#### What is expected
Repeat only the lines below that run from the line with "- A Further Test" to the line with "Créer mon inventaire", ends included; skip every picture.

[Collected data entries]

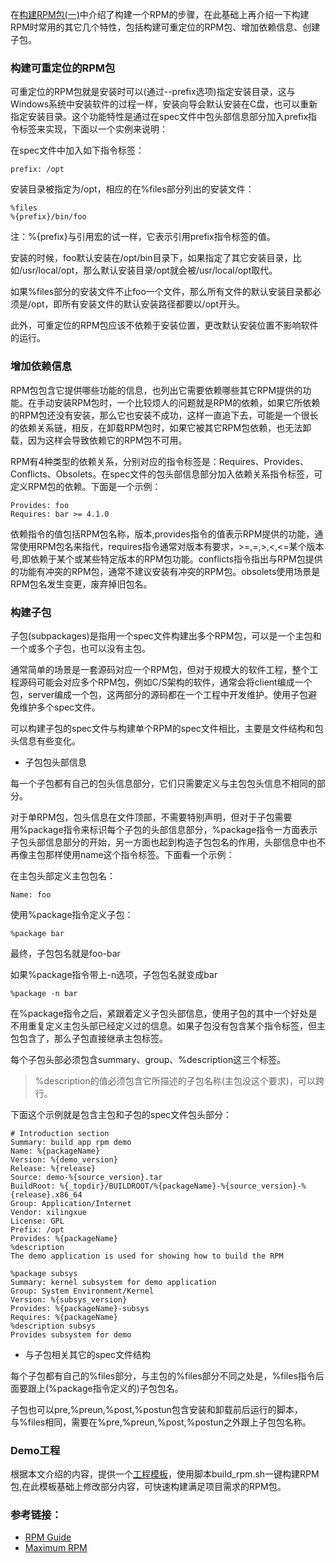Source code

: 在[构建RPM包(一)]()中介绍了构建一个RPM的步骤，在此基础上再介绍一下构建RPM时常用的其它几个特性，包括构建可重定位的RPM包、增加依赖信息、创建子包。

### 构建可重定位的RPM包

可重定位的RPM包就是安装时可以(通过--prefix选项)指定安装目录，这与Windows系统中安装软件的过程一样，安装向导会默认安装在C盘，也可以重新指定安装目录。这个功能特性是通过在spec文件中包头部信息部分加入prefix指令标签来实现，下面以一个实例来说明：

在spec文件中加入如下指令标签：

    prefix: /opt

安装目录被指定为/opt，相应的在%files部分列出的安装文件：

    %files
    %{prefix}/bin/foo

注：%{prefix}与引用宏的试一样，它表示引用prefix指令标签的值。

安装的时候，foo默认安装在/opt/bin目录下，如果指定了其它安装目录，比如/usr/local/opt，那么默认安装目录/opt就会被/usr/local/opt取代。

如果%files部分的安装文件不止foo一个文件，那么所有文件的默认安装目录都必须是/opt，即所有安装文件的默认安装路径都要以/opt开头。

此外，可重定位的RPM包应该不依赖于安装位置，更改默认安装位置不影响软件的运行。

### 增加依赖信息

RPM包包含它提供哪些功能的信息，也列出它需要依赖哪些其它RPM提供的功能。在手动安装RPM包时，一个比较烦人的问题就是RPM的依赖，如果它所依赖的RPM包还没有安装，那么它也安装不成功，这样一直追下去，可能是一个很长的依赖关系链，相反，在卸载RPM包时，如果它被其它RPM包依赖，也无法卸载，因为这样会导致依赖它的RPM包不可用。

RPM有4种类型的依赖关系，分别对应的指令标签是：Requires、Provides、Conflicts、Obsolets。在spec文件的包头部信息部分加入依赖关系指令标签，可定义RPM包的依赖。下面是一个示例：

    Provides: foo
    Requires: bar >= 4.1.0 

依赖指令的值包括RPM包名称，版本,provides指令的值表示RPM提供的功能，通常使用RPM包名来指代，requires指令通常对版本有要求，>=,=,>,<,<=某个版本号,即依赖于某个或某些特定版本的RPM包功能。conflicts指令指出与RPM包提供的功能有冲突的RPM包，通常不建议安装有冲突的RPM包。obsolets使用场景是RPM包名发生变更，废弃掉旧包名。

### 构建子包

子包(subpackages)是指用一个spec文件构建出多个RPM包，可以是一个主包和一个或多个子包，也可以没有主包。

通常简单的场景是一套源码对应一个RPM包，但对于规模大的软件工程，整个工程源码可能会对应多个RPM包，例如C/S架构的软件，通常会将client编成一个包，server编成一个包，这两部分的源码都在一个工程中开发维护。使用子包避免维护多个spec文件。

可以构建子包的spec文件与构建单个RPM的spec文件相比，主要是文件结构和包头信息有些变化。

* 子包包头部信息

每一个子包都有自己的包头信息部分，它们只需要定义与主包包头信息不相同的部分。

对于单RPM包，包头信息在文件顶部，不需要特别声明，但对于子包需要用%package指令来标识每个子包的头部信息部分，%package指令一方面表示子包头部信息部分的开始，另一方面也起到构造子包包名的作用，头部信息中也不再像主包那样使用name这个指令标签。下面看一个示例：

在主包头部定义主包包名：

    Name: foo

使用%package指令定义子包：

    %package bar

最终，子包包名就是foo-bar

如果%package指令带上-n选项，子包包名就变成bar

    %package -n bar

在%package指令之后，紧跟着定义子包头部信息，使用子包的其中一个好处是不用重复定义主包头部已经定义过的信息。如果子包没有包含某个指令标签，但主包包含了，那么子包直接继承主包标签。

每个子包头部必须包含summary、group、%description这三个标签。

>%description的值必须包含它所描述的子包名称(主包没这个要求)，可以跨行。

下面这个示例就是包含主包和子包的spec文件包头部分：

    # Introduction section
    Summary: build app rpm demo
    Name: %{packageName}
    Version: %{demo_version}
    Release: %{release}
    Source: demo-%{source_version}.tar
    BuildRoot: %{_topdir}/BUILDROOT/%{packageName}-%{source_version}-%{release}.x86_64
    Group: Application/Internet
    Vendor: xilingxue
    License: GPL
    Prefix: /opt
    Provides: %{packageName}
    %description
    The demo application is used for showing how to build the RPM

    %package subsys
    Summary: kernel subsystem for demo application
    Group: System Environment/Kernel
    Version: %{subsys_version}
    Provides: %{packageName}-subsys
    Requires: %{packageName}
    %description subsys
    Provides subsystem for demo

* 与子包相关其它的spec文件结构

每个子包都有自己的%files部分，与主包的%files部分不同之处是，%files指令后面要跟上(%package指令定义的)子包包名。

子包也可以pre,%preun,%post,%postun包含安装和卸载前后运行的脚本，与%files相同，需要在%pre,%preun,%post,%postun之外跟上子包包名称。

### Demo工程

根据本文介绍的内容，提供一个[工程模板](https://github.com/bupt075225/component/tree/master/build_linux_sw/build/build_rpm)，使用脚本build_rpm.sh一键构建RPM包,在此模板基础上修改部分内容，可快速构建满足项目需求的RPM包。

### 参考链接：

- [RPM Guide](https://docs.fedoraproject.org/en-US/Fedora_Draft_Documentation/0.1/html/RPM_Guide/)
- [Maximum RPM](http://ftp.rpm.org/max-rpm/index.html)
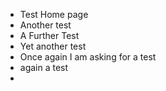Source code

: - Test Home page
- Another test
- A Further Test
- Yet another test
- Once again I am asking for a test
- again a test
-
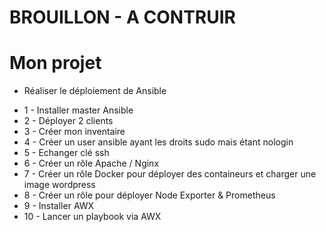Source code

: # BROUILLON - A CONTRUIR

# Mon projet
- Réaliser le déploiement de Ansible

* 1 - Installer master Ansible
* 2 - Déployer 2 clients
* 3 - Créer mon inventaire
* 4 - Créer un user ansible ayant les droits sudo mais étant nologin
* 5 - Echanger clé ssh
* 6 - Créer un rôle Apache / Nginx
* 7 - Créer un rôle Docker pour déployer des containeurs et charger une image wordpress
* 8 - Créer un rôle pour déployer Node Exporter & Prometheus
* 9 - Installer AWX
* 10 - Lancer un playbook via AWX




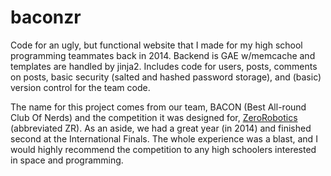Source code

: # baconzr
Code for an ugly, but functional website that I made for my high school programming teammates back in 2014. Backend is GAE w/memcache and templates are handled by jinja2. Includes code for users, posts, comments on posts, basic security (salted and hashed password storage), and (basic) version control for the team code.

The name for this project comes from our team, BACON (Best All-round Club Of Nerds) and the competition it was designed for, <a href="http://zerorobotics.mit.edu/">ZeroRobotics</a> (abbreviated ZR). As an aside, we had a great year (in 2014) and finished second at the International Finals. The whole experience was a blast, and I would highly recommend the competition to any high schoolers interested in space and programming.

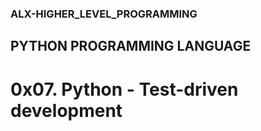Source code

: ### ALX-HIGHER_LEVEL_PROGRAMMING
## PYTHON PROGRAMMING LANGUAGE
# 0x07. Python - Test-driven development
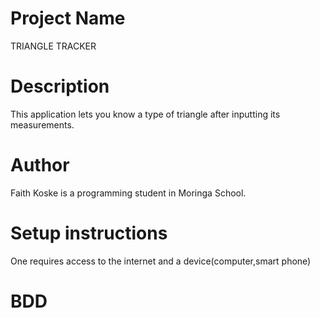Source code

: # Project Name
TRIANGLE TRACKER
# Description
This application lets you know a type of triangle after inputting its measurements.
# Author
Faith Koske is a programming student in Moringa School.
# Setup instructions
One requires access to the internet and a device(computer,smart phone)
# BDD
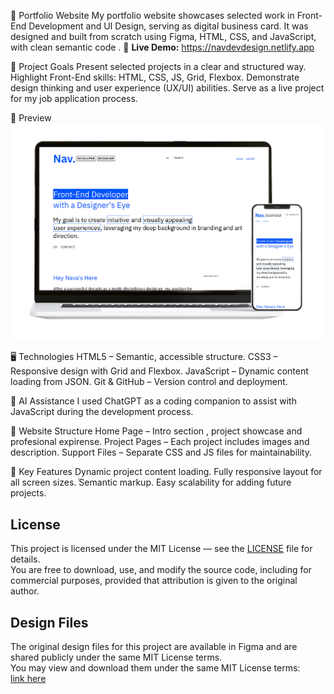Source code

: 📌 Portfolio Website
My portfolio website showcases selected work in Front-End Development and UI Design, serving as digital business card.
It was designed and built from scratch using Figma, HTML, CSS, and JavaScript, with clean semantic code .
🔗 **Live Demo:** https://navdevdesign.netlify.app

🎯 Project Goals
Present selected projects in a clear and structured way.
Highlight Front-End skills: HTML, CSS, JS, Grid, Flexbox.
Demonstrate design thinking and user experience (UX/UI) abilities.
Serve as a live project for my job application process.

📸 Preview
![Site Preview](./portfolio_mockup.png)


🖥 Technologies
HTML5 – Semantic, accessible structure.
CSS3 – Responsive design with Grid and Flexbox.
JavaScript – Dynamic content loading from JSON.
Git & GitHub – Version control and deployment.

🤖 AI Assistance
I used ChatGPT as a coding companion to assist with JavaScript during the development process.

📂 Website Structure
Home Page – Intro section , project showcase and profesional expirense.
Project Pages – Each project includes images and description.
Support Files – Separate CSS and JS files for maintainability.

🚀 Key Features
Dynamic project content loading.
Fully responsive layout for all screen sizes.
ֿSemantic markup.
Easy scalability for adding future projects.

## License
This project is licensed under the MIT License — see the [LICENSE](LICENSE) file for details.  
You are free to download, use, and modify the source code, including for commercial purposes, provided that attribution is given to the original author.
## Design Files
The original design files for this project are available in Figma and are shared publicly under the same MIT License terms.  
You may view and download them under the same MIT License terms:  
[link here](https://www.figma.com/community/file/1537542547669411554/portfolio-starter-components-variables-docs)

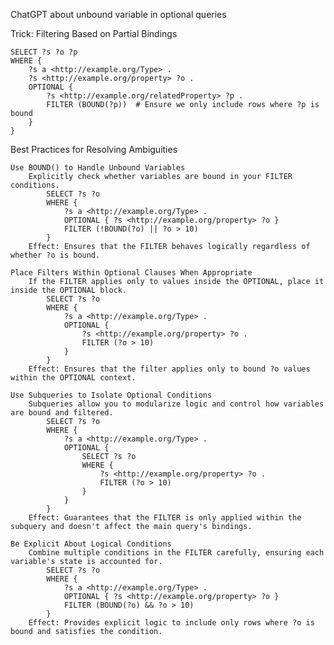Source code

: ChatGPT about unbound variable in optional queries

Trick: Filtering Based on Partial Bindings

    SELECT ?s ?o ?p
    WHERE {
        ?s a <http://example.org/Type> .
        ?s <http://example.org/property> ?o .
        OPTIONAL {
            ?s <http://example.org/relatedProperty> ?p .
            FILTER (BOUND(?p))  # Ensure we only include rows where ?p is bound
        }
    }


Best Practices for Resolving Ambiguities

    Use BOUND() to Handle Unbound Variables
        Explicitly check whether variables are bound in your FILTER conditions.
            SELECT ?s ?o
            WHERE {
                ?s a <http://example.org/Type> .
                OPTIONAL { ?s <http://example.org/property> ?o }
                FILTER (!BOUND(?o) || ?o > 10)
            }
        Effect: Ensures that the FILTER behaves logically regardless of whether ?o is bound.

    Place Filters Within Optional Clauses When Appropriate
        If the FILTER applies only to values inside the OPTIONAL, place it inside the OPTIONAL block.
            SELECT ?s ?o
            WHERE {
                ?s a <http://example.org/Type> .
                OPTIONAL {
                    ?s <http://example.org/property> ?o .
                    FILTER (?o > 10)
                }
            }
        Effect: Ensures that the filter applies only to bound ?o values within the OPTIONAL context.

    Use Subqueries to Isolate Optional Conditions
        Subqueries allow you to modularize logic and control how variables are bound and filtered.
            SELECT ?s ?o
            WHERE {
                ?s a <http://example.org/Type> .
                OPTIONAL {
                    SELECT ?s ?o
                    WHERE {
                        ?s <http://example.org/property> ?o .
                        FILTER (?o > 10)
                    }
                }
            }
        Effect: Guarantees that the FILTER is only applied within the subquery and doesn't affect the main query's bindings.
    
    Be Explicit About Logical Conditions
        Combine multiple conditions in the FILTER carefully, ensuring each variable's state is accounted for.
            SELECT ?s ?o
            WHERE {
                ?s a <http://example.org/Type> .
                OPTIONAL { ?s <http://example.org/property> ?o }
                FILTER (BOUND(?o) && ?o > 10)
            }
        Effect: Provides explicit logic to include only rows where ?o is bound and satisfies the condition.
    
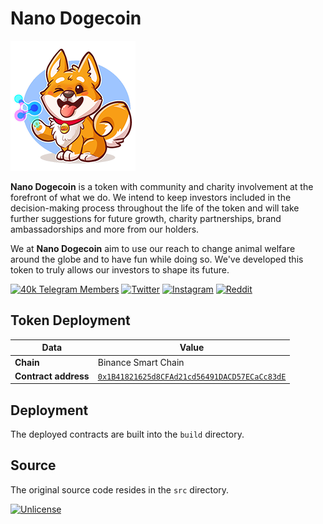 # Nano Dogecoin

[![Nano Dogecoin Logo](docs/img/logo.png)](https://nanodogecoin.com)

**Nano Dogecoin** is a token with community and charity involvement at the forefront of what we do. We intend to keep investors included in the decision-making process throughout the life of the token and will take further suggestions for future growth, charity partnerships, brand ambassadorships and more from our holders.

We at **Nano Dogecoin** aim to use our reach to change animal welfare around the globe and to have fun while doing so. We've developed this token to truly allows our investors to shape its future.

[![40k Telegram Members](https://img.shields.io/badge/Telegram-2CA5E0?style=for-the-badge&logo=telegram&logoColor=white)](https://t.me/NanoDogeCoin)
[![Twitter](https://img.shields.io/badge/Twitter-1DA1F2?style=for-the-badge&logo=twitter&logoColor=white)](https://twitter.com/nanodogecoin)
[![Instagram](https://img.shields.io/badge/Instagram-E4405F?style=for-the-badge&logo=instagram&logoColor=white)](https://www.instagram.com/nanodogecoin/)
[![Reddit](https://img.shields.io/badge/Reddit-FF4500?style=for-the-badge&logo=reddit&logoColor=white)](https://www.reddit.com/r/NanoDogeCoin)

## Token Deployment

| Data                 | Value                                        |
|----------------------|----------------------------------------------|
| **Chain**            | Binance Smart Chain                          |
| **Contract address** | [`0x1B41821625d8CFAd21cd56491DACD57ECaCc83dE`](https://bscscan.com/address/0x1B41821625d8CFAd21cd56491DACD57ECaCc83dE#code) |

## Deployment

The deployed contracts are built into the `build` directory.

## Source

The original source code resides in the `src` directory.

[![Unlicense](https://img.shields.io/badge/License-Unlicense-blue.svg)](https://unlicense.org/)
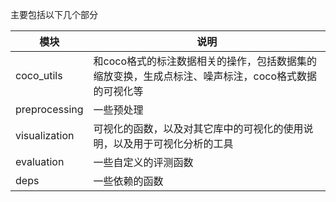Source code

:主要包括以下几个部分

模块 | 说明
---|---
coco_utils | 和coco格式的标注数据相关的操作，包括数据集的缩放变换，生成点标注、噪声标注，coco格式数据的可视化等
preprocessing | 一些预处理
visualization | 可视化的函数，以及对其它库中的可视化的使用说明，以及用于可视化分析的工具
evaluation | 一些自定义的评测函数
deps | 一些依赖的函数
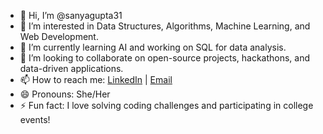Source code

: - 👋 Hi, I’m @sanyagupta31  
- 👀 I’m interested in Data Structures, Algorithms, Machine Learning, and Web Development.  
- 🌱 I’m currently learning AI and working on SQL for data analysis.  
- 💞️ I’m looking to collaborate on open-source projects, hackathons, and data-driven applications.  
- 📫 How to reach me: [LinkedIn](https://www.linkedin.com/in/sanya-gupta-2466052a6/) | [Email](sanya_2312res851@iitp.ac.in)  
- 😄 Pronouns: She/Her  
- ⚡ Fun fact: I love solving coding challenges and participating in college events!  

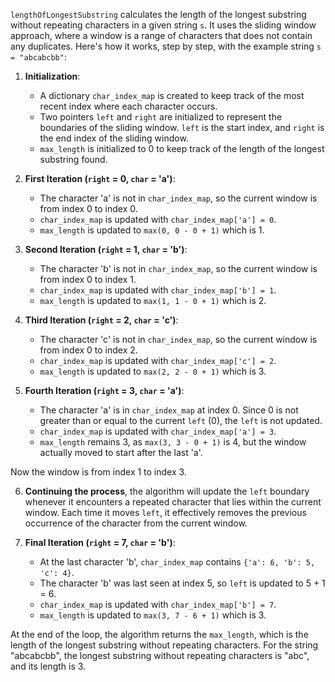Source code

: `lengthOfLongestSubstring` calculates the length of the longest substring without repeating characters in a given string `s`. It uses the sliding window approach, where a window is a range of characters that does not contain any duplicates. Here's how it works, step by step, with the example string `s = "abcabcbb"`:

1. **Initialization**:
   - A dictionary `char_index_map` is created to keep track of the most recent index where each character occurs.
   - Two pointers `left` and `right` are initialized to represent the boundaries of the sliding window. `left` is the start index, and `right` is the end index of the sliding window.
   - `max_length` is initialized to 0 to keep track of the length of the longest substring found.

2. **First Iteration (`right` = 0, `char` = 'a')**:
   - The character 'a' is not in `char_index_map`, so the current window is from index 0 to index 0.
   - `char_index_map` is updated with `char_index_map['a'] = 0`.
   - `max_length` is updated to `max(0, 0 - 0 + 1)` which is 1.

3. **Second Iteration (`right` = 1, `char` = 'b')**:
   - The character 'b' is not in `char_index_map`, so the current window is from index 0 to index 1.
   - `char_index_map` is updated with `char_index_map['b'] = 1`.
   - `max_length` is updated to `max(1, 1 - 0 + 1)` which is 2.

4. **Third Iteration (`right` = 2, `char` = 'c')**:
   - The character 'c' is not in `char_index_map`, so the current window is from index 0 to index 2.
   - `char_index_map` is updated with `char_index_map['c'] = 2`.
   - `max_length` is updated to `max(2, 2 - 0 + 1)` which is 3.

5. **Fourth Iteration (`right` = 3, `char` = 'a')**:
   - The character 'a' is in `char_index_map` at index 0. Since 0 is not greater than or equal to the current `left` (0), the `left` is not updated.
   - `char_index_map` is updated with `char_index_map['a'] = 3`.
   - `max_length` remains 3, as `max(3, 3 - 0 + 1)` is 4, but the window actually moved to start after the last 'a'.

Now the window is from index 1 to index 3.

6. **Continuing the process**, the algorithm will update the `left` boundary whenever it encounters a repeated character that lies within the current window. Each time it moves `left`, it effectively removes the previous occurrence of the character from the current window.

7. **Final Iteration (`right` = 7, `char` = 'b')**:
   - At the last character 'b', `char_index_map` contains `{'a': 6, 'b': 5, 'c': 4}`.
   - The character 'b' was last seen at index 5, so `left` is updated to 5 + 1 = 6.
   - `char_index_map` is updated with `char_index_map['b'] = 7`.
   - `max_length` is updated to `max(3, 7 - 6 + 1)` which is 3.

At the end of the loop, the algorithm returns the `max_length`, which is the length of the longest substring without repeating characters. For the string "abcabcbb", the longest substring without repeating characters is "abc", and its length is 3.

#### Answer box
- A Further Test
- Yet another test
- Once again I am asking for a test
- again a test
-
Source code

: # BROUILLON - A CONTRUIR

# Mon projet
- Réaliser le déploiement de Ansible

* 1 - Installer master Ansible
* 2 - Déployer 2 clients
* 3 - Créer mon inventaire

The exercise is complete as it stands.